The school's new MAGIS Program, made possible by Fernandez's gift, connects students with poor academic records with regular mentoring, psychological and family assistance, and closer attention from regular teachers.  Kids in the program (there are 58 this term) stay in school an extra two hours Monday-Thursdays for tutoring and counseling.


"Initially the students were resentful of the extra hours," says Riera.  "But now they're being responsive because of how much encouragement they're receiving.  We have seen students, in our last term, who had less than a 2.0 average go to a 3.6."


Fernandez says he models his giving after the philanthropy of friends in the Jewish community.  "A lot of what I have learned about giving, I have learned from the Jewish community.  Giving is a major part of their heritage."

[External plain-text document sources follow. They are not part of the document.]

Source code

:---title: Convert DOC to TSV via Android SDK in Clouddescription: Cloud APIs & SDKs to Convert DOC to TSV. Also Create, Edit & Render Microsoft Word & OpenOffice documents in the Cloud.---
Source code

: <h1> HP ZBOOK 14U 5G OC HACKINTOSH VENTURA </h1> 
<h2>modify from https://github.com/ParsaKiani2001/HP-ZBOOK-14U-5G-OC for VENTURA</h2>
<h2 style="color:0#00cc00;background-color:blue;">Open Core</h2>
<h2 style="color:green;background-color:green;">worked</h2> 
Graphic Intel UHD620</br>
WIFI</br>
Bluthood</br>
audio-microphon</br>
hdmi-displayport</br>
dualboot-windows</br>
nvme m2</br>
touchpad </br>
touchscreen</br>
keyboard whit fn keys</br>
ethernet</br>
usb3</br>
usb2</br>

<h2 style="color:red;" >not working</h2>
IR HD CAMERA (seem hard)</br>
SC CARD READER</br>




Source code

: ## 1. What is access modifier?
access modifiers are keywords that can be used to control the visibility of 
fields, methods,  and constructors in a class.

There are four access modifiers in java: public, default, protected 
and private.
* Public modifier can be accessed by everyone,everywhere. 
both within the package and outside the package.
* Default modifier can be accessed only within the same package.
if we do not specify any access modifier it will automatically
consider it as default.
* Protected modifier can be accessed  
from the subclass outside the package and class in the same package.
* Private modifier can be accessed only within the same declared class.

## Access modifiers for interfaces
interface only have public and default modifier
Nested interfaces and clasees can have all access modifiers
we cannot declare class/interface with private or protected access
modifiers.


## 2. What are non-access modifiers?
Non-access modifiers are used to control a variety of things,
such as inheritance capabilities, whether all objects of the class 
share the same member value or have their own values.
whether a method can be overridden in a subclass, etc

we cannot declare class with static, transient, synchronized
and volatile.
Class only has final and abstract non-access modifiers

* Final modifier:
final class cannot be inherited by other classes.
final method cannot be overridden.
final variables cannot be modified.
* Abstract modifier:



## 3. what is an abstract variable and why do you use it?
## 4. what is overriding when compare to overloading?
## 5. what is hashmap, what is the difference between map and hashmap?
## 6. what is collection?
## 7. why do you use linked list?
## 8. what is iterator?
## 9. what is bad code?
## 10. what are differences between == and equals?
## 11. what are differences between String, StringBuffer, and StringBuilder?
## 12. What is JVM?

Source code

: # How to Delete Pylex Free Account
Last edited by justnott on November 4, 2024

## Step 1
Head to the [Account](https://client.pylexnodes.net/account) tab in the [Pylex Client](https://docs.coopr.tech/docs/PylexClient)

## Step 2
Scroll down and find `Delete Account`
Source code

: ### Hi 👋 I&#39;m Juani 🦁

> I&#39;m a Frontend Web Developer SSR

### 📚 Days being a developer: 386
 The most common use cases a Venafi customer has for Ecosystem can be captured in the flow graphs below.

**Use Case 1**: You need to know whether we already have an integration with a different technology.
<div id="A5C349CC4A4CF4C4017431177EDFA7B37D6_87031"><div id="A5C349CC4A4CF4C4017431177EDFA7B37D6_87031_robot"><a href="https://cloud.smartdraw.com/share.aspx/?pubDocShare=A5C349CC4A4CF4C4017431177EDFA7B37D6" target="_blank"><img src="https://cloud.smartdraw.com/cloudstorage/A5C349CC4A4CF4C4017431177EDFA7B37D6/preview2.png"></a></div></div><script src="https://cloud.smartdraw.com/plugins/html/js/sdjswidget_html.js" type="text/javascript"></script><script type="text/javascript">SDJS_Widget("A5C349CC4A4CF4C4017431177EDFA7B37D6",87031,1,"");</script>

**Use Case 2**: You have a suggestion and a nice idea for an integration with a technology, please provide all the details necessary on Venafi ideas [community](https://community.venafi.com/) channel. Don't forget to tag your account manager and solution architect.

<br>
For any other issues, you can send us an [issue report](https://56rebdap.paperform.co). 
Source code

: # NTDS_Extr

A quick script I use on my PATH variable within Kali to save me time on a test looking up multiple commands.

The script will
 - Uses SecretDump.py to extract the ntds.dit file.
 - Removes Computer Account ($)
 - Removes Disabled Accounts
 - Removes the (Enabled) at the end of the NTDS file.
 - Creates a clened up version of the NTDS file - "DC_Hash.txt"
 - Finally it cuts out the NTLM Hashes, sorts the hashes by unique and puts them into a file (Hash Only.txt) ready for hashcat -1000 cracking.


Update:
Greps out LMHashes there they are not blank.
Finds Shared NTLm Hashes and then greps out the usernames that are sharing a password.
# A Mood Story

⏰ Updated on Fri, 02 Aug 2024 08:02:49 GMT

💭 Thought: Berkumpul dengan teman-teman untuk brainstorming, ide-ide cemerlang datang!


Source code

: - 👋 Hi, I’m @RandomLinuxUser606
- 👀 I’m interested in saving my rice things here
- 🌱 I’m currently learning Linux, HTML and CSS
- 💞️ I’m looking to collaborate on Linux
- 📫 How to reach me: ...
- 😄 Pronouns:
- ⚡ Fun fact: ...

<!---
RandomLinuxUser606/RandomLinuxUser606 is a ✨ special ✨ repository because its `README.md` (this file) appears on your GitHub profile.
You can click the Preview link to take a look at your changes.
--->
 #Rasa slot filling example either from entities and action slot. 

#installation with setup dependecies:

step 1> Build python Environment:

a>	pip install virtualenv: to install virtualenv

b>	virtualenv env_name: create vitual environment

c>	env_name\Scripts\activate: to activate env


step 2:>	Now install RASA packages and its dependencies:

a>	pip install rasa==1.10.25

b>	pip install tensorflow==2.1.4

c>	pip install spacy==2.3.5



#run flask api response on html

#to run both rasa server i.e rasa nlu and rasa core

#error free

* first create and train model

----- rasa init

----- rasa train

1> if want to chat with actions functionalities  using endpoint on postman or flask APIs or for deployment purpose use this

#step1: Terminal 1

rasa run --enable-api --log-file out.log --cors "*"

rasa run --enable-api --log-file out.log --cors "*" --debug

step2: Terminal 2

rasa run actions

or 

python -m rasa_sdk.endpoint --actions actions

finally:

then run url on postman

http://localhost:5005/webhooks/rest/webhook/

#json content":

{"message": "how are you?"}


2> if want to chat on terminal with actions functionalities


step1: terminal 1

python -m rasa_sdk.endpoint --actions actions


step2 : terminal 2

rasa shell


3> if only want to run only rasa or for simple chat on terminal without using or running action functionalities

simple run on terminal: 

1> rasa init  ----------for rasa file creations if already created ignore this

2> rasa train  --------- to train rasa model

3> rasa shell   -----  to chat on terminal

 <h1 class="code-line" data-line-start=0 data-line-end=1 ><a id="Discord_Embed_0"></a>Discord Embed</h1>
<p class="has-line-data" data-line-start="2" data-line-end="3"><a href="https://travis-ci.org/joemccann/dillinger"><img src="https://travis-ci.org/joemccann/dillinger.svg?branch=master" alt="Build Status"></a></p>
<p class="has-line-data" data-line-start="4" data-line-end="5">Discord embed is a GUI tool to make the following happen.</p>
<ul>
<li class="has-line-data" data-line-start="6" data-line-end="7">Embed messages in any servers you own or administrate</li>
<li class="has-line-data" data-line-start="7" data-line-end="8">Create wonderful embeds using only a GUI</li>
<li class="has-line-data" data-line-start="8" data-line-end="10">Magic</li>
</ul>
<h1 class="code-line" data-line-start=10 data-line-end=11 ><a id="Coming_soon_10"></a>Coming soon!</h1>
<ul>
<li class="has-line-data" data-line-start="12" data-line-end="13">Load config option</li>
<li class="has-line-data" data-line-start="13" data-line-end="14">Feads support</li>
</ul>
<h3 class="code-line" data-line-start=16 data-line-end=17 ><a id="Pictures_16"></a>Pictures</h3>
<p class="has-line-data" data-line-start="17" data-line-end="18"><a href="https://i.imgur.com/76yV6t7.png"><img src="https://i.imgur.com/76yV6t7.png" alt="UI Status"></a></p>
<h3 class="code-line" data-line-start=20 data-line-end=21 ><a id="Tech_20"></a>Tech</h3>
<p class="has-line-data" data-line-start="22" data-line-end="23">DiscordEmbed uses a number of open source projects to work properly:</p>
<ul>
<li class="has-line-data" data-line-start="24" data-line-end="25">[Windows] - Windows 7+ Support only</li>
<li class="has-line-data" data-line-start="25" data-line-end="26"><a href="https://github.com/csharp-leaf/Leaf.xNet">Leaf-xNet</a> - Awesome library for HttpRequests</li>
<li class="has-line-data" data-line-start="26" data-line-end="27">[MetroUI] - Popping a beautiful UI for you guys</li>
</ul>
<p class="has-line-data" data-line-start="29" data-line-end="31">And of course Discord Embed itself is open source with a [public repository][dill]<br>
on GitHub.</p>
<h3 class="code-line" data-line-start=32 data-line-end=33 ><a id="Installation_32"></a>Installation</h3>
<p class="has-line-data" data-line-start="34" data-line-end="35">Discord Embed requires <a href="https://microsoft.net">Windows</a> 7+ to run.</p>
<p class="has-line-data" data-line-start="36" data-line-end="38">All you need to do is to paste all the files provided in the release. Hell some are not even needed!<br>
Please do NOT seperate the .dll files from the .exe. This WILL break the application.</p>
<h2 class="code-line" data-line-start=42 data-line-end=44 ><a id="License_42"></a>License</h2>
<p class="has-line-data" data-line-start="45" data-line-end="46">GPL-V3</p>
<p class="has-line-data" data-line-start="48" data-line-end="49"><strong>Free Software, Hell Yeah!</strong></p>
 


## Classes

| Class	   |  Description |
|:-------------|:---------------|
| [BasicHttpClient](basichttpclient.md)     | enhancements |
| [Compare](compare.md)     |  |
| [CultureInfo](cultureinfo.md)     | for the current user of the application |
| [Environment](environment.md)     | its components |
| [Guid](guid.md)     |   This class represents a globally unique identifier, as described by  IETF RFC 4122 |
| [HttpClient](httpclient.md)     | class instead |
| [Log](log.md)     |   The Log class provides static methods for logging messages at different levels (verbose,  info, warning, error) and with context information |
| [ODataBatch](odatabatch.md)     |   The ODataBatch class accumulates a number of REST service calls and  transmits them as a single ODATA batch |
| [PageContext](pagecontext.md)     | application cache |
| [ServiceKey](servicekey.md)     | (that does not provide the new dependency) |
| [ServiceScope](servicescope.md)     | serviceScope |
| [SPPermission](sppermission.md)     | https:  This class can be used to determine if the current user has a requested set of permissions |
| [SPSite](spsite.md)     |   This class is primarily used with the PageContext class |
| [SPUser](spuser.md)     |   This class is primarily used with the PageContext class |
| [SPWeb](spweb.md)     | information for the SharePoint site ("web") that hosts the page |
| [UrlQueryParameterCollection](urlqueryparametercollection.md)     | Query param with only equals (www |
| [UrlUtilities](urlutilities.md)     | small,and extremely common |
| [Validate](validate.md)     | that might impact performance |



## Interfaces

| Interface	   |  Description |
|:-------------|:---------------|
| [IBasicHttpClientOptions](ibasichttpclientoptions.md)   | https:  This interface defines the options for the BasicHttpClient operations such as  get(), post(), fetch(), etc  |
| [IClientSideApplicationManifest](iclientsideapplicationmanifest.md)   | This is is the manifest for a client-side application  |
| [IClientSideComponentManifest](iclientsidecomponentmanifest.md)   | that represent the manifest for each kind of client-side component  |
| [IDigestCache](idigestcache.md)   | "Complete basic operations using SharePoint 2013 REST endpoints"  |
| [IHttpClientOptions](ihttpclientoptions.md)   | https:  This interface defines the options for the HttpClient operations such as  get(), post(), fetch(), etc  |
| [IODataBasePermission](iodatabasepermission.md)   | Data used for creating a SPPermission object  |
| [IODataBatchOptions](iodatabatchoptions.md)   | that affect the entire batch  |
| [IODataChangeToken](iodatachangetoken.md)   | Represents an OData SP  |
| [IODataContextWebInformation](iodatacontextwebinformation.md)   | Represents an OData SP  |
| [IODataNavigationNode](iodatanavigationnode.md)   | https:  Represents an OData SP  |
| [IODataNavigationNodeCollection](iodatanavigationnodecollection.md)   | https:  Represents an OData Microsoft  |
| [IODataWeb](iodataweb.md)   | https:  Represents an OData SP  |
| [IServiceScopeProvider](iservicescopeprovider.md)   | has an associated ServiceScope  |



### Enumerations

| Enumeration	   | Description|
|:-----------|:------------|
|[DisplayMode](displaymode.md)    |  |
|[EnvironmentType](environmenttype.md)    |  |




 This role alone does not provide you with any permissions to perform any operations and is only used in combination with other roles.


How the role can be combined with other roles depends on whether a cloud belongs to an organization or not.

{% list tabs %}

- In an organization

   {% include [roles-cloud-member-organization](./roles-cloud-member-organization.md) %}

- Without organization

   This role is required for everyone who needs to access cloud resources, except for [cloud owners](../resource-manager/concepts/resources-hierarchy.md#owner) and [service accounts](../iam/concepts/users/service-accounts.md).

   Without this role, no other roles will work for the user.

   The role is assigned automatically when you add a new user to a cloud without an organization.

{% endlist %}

His parents also showed him the way.  "When I was a kid and working at the American Museum of Natural History [in New York], there was a psychiatric hospital around the corner from my house and I would buy toys for some of the kids who were there," says Fernandez, whose mother worked as a seamstress and father as a short-order cook when they first arrived in New York.


"When we first left Cuba, we went to Mexico.  And my parents would go to the airport once a week to help direct other Cubans who were coming.  They were the first example I recognize for that sense of obligation to take care of those that come after you."


CHANGE THE COURSE


Father Marcelino Garcia, Principal at Belen, says Fernandez's sense of obligation to those who come after will change the course of things for many students on shaky ground at Belen.


Fernandez has a simple wish:


"I want to be able to touch one kid and let him know how important he is and that he has a tremendous ability to accomplish anything he sets out to do."





Mike Fernandez, chairman of MBF Healthcare Partners, stands in front of his office building on Alhambra Plaza in Coral Gables.  His donations often go to schools.